Luís de Almeida: Patriota, diplomata, amigo

Luís de Almeida: Patriota, diplomata, amigo

A notícia da morte de Luís de Almeida chegou-me por amigos angolanos e portugueses. Amigos comuns, não apenas na comunidade da língua e da cultura lusófonas, mas num companheirismo e numa cumplicidade que só são possíveis entre velhos amigos e velhos inimigos.

 Esse companheirismo e cumplicidade com ex-inimigos chega quando, desaparecidas ou suspensas as circunstâncias – políticas, ideológicas, religiosas – da inimizade, percebemos que temos, por vezes, mais afinidades com os que, sob bandeiras opostas, se arriscaram por outras causas, do que com aqueles que, sendo nossos correligionários, pouco deram e nada arriscaram.

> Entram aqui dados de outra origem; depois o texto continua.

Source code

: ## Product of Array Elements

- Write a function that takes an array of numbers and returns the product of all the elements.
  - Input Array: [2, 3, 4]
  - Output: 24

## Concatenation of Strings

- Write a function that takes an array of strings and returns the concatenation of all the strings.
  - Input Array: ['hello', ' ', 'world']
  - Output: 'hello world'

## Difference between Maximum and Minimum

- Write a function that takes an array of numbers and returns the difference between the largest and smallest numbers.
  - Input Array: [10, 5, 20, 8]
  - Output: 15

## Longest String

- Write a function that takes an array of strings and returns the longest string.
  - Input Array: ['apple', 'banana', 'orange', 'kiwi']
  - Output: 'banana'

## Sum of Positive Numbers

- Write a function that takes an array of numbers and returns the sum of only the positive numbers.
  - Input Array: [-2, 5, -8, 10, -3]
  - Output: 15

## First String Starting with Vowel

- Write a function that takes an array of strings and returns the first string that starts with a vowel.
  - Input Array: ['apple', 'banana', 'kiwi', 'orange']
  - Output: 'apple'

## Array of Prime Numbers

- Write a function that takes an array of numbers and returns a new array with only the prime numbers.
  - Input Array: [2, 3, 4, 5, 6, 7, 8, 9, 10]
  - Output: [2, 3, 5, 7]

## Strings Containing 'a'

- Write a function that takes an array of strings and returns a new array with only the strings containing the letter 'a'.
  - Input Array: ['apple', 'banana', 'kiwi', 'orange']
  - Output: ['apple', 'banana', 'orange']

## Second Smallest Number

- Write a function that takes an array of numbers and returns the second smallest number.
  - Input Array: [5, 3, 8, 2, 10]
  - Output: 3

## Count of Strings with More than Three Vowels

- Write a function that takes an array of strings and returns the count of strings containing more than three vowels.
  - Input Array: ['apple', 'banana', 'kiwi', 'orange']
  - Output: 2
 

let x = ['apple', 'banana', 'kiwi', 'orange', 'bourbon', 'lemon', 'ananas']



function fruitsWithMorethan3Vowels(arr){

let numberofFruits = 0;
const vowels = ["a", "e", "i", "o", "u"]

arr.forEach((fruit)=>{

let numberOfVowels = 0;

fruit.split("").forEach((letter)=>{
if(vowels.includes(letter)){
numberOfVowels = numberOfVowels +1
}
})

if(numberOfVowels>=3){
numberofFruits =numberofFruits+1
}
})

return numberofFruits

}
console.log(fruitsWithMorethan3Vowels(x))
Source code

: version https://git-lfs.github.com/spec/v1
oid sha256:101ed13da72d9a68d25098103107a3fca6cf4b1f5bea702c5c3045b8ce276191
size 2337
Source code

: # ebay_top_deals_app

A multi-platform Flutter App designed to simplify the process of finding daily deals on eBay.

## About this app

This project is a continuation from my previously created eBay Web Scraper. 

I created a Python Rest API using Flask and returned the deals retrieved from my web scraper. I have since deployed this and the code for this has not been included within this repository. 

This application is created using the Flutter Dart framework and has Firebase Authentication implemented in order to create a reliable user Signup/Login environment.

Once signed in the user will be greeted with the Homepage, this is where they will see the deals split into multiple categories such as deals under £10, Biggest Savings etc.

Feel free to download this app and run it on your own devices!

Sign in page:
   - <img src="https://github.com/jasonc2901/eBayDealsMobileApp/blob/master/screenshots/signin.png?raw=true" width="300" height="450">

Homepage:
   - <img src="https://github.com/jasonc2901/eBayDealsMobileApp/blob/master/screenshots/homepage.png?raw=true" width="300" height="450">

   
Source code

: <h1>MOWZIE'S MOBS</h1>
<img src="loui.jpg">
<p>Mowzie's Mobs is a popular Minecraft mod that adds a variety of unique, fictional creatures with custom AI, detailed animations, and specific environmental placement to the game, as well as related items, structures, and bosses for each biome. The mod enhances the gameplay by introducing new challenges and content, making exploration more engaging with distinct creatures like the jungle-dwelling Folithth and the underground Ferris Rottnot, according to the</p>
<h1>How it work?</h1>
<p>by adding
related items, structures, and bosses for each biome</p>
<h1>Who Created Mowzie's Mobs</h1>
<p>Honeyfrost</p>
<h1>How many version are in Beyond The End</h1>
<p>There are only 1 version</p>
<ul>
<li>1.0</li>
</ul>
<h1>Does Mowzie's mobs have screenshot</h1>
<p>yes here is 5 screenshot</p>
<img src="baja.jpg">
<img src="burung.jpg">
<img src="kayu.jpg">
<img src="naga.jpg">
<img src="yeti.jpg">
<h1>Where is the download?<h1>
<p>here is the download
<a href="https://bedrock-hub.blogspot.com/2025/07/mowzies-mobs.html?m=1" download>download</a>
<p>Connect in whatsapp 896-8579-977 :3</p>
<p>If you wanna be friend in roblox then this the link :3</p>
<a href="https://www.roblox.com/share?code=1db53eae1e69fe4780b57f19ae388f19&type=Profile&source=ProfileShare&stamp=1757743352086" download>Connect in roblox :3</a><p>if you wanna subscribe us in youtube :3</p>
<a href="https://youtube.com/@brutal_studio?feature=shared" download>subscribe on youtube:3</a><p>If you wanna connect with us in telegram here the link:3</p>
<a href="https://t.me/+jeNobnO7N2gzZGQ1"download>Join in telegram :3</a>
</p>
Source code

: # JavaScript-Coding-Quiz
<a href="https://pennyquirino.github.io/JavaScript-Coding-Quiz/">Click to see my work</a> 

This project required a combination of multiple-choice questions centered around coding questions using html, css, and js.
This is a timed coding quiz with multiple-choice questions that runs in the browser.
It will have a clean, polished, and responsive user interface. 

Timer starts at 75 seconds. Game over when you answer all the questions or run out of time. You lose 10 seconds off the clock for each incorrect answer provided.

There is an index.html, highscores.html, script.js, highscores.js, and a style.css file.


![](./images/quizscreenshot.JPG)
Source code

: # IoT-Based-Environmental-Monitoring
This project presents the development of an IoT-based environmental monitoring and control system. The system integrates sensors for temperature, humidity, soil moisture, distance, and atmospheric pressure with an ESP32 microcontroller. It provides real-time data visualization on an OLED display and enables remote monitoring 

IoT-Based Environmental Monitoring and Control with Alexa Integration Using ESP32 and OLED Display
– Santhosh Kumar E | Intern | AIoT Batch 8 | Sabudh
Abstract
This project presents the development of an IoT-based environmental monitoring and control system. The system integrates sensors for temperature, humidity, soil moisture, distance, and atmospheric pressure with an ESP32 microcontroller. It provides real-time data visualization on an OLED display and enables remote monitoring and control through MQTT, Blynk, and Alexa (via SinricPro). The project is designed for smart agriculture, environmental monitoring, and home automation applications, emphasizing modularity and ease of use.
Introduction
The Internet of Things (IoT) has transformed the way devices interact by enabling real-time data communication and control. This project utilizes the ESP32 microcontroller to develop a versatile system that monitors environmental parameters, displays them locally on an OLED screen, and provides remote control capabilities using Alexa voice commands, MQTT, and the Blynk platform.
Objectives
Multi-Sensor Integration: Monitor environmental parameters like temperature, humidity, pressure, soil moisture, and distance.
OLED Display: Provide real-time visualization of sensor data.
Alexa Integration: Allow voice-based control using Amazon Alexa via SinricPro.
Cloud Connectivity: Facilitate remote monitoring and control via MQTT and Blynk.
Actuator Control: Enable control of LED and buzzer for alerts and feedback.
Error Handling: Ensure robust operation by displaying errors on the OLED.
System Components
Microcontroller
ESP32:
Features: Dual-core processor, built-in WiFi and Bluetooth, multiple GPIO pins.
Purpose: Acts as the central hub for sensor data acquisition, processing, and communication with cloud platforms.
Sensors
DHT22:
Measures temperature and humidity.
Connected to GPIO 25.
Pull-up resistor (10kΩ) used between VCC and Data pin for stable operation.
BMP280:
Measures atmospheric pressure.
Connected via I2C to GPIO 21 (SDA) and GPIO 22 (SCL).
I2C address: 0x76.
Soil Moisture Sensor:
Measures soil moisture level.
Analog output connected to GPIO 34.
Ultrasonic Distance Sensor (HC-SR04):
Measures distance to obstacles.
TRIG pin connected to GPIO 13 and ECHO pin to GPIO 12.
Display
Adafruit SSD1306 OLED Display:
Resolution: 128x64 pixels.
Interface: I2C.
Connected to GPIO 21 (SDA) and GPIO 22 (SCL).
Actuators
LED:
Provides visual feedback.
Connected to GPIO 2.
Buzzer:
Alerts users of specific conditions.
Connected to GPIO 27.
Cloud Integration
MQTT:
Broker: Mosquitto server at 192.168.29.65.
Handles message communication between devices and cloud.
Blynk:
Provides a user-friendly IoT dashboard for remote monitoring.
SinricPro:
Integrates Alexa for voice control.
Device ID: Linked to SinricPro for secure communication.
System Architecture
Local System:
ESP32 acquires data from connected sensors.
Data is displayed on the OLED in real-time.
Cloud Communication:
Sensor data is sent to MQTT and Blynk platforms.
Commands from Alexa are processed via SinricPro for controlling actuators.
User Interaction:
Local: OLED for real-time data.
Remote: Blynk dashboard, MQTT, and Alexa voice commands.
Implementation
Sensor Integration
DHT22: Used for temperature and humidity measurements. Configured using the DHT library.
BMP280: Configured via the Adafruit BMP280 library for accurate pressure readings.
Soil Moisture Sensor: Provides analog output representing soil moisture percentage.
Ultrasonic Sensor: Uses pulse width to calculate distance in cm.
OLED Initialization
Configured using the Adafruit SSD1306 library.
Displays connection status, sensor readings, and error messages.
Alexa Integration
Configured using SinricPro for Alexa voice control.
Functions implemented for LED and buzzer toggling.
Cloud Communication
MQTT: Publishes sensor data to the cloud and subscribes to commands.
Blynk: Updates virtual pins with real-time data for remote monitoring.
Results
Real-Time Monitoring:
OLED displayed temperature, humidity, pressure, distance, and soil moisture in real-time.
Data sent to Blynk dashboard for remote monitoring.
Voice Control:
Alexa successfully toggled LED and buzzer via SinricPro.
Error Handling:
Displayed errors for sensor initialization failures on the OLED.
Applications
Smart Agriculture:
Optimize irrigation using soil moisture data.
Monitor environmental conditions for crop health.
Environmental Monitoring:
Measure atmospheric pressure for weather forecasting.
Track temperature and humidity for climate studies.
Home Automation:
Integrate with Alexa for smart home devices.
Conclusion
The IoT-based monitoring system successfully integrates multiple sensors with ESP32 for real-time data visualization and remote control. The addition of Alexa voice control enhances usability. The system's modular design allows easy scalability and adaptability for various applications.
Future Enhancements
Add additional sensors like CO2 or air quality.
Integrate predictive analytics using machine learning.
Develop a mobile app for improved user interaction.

 Foi o caso da minha amizade com o Ruben de Carvalho, membro do Comité Central do PCP, a partir de um programa de rádio “Radicais Livres”. Eu já conhecia, de tradição, o Embaixador Luís de Almeida. Conheci o seu irmão, Dr. António Augusto de Almeida, em Luanda, em 1974, sendo o General Silvino Silvério Marques Governador, o último governador português.

Ao Luís de Almeida conheci-o aqui em Lisboa, a partir de 2014, quando era representante de Angola na CPLP. Conhecemo-nos também num destes programas sobre temas políticos em que estivemos juntos com o Francisco Seixas da Costa.

 E daí nasceu uma boa relação, sobretudo pela franqueza e abertura com que falávamos dos nossos passados em campos diferentes e do que nos movia. E, coisa raríssima nas nossas idades, passámos a tratar-nos por tu.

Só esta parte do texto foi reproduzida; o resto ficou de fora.